Dolores Chiozza said, “Will you mix a drink?” in a formal voice.
He mixed two drinks, stirred them, handed her one. She sipped it, shook her head. “Too light,” she said. He put more whiskey in it and handed it back. She said, “Better,” and leaned back against the corner of the davenport.
The maid came into the room again. She had a small rakish red hat on her wavy brown hair and was wearing a gray coat trimmed with nice fur. She carried a black brocade bag that could have cleaned out a fair-sized icebox. She said: “Good night, Miss Dolores.”
“Good night, Agatha.”
The girl went out the front door, closed it softly. Her heels clicked down the walk. A car door opened and shut distantly and a motor started. Its sound soon dwindled away. It was a very quiet neighborhood.
Steve put his drink down on the brass tray and looked levelly at the tall girl, said harshly: “That means she’s out of the way?”
“Yes.
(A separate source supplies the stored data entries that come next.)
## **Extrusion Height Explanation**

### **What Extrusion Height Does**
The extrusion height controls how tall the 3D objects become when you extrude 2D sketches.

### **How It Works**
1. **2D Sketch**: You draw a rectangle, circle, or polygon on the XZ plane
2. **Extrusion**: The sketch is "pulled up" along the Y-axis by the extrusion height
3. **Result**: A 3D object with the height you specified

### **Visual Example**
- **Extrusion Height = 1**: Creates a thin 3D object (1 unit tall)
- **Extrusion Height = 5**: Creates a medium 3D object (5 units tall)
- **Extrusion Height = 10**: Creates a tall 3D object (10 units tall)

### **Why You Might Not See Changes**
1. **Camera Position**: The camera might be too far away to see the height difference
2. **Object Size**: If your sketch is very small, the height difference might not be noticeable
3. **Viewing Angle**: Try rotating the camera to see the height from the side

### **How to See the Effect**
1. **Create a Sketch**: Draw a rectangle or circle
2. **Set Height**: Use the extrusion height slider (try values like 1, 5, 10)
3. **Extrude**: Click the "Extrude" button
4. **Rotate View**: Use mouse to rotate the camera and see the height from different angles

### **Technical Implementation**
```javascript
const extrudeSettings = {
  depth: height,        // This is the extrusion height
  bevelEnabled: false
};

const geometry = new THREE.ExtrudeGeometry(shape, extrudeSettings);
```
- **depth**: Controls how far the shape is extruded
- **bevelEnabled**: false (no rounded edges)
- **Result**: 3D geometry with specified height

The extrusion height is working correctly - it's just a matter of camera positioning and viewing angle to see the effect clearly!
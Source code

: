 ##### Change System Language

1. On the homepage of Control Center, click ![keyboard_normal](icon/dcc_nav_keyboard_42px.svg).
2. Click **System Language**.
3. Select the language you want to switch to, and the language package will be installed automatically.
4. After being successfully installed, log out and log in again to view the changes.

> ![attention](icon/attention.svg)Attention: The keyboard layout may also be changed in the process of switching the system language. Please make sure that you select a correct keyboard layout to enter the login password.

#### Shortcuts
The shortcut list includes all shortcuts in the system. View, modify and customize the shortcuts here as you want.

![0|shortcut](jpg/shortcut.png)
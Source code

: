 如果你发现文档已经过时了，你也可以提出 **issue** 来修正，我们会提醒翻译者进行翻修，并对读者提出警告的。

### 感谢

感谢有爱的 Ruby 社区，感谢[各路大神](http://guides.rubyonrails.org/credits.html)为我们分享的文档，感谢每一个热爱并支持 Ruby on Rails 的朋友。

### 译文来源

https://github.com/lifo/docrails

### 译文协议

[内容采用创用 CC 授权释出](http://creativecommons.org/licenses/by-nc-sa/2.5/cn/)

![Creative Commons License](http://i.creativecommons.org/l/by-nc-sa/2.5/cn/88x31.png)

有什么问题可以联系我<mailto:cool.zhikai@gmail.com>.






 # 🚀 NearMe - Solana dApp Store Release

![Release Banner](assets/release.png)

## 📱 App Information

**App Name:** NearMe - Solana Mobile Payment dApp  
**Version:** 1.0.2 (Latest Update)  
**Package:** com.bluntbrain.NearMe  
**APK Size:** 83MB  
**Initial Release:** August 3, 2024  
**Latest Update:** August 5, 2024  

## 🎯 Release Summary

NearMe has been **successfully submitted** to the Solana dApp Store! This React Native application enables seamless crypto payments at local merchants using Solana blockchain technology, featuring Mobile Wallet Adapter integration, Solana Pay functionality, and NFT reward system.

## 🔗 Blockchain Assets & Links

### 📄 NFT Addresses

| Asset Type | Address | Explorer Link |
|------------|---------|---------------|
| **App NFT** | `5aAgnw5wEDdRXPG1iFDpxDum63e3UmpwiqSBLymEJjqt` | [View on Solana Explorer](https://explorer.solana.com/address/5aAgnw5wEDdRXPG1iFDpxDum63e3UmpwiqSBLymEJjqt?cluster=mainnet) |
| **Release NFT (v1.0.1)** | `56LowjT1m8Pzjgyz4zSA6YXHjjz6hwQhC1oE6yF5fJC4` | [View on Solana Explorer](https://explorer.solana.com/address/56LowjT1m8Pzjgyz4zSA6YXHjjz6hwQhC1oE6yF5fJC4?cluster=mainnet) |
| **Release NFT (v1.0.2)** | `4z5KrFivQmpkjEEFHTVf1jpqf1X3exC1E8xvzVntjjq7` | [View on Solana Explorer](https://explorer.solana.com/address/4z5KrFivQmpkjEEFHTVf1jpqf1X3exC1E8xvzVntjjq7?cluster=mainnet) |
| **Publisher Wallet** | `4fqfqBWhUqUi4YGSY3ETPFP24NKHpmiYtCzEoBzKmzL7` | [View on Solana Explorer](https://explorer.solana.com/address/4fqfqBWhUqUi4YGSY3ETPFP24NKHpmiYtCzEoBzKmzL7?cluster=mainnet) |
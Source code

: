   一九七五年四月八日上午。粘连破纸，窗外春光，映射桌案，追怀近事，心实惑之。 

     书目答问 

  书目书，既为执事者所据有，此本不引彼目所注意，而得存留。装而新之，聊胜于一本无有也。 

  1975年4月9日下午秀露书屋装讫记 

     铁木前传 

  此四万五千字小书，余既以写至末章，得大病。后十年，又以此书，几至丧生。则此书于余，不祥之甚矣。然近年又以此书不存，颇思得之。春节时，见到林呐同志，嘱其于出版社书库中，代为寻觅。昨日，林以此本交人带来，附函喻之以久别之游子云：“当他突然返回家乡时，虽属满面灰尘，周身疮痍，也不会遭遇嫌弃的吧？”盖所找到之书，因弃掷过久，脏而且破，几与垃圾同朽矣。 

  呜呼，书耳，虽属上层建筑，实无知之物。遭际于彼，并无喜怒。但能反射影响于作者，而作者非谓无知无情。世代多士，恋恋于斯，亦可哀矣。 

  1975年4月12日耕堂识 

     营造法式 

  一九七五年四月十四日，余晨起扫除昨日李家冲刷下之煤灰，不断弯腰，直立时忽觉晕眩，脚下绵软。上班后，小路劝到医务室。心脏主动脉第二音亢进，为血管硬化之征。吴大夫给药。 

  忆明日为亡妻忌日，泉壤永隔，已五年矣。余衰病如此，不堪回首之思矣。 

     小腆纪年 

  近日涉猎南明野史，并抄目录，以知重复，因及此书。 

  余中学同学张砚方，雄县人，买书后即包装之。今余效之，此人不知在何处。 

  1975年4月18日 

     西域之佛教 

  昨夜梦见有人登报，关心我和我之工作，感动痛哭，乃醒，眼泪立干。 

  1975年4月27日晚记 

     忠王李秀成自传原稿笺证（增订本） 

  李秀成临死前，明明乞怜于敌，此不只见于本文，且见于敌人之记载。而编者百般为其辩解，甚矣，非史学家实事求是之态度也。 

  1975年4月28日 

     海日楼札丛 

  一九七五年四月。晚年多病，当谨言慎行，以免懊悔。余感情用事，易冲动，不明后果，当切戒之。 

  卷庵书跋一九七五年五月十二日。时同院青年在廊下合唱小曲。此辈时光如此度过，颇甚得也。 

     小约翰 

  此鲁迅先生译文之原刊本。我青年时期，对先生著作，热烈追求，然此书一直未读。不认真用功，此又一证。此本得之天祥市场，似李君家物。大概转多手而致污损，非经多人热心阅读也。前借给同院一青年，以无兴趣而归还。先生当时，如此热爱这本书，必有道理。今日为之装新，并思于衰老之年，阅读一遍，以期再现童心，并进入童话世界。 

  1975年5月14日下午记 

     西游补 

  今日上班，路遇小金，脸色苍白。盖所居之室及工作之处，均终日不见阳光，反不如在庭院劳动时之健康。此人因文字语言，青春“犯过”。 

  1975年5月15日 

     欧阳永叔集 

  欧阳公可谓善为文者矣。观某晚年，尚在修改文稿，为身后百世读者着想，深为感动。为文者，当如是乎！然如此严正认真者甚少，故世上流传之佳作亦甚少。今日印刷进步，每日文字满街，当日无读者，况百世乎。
She goes home in her own car. She drives me home from the studio in mine—when I go to the studio, which I did tonight. I don’t like to drive a car myself.”
“Well, what are you waiting for?”
The red-haired girl looked steadily at the paneled fire screen and the unlit log fire behind it. A muscle twitched in her cheek.
After a moment she said: “Funny that I called you instead of Walters. He’d have protected me better than you can. Only he wouldn’t have believed me. I thought perhaps you would. I didn’t invite Leopardi here. So far as I know—we two are the only people in the world who know he’s here.”
Something in her voice jerked Steve upright.
She took a small crisp handkerchief from the breast pocket of the green velvet pajama-suit, dropped it on the floor, picked it up swiftly and pressed it against her mouth. Suddenly, without making a sound, she began to shake like a leaf.
Steve said swiftly: “What the hell—I can handle that heel in my hip pocket. I did last night—and last night he had a gun and took a shot at me.”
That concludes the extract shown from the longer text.